§ Work item:
Give back every record word for word, keeping the pictures out.

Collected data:
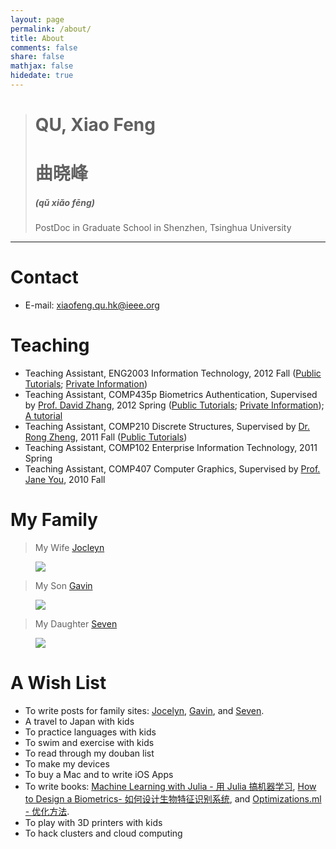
 ```yaml
---
layout: page
permalink: /about/
title: About
comments: false
share: false
mathjax: false
hidedate: true
---
```


> # QU, Xiao Feng
> # 曲晓峰
> ##### (qǔ xiǎo fēng)
>
> PostDoc in Graduate School in Shenzhen, Tsinghua University

---

# Contact

+ E-mail: xiaofeng.qu.hk@ieee.org

# Teaching

+ Teaching Assistant, ENG2003 Information Technology, 2012 Fall (<a href="https://github.com/quxiaofeng/eng2003" target="_blank">Public Tutorials</a>; <a href="https://bitbucket.org/quxiaofeng/eng2003" target="_blank">Private Information</a>)
+ Teaching Assistant, COMP435p Biometrics Authentication, Supervised by [Prof. David Zhang](http://www4.comp.polyu.edu.hk/~csdzhang/), 2012 Spring (<a href="https://github.com/quxiaofeng/COMP435p" target="_blank">Public Tutorials</a>; <a href="https://bitbucket.org/quxiaofeng/comp435p" target="_blank">Private Information</a>); <a href="http://COMP435p.tk">A tutorial</a>
+ Teaching Assistant, COMP210 Discrete Structures, Supervised by <a href="http://www.cas.mcmaster.ca/~rzheng/">Dr. Rong Zheng</a>, 2011 Fall (<a href="https://github.com/quxiaofeng/comp210tut" target="_blank">Public Tutorials</a>)
+ Teaching Assistant, COMP102 Enterprise Information Technology, 2011 Spring
+ Teaching Assistant, COMP407 Computer Graphics, Supervised by [Prof. Jane You](http://www4.comp.polyu.edu.hk/~csyjia/profile_JaneYou.pdf), 2010 Fall


# My Family

> My Wife [Jocleyn](http://www.jocelynzhu.tk)

<figure><img src="{{ site.url }}/images/jocelynzhu-240x240.jpg" /></figure>

> My Son [Gavin](http://www.gavinqu.tk)

<figure><img src="{{ site.url }}/images/gavinqu-436x240.jpg" /></figure>

> My Daughter [Seven](http://www.sevenqu.tk)

<figure><img src="{{ site.url }}/images/sevenqu-240x240.jpg" /></figure>

# A Wish List

+ To write posts for family sites: [Jocelyn](http://www.jocelynzhu.tk), [Gavin](http://www.gavinqu.tk), and [Seven](http://www.sevenqu.tk).
+ A travel to Japan with kids
+ To practice languages with kids
+ To swim and exercise with kids
+ To read through my douban list
+ To make my devices
+ To buy a Mac and to write iOS Apps
+ To write books: [Machine Learning with Julia - 用 Julia 搞机器学习](http://www.zhuyingtai.ml), [How to Design a Biometrics- 如何设计生物特征识别系统](http://www.quxiaofeng.me/how-to-design-a-biometric-system), and [Optimizations.ml - 优化方法](http://www.optimizations.ml).
+ To play with 3D printers with kids
+ To hack clusters and cloud computing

§ Answer section:
 ```yaml
---
layout: page
permalink: /about/
title: About
comments: false
share: false
mathjax: false
hidedate: true
---
```


> # QU, Xiao Feng
> # 曲晓峰
> ##### (qǔ xiǎo fēng)
>
> PostDoc in Graduate School in Shenzhen, Tsinghua University

---

# Contact

+ E-mail: xiaofeng.qu.hk@ieee.org

# Teaching

+ Teaching Assistant, ENG2003 Information Technology, 2012 Fall (<a href="https://github.com/quxiaofeng/eng2003" target="_blank">Public Tutorials</a>; <a href="https://bitbucket.org/quxiaofeng/eng2003" target="_blank">Private Information</a>)
+ Teaching Assistant, COMP435p Biometrics Authentication, Supervised by [Prof. David Zhang](http://www4.comp.polyu.edu.hk/~csdzhang/), 2012 Spring (<a href="https://github.com/quxiaofeng/COMP435p" target="_blank">Public Tutorials</a>; <a href="https://bitbucket.org/quxiaofeng/comp435p" target="_blank">Private Information</a>); <a href="http://COMP435p.tk">A tutorial</a>
+ Teaching Assistant, COMP210 Discrete Structures, Supervised by <a href="http://www.cas.mcmaster.ca/~rzheng/">Dr. Rong Zheng</a>, 2011 Fall (<a href="https://github.com/quxiaofeng/comp210tut" target="_blank">Public Tutorials</a>)
+ Teaching Assistant, COMP102 Enterprise Information Technology, 2011 Spring
+ Teaching Assistant, COMP407 Computer Graphics, Supervised by [Prof. Jane You](http://www4.comp.polyu.edu.hk/~csyjia/profile_JaneYou.pdf), 2010 Fall


# My Family

> My Wife [Jocleyn](http://www.jocelynzhu.tk)

<figure><img src="{{ site.url }}/images/jocelynzhu-240x240.jpg" /></figure>

> My Son [Gavin](http://www.gavinqu.tk)

<figure><img src="{{ site.url }}/images/gavinqu-436x240.jpg" /></figure>

> My Daughter [Seven](http://www.sevenqu.tk)

<figure><img src="{{ site.url }}/images/sevenqu-240x240.jpg" /></figure>

# A Wish List

+ To write posts for family sites: [Jocelyn](http://www.jocelynzhu.tk), [Gavin](http://www.gavinqu.tk), and [Seven](http://www.sevenqu.tk).
+ A travel to Japan with kids
+ To practice languages with kids
+ To swim and exercise with kids
+ To read through my douban list
+ To make my devices
+ To buy a Mac and to write iOS Apps
+ To write books: [Machine Learning with Julia - 用 Julia 搞机器学习](http://www.zhuyingtai.ml), [How to Design a Biometrics- 如何设计生物特征识别系统](http://www.quxiaofeng.me/how-to-design-a-biometric-system), and [Optimizations.ml - 优化方法](http://www.optimizations.ml).
+ To play with 3D printers with kids
+ To hack clusters and cloud computing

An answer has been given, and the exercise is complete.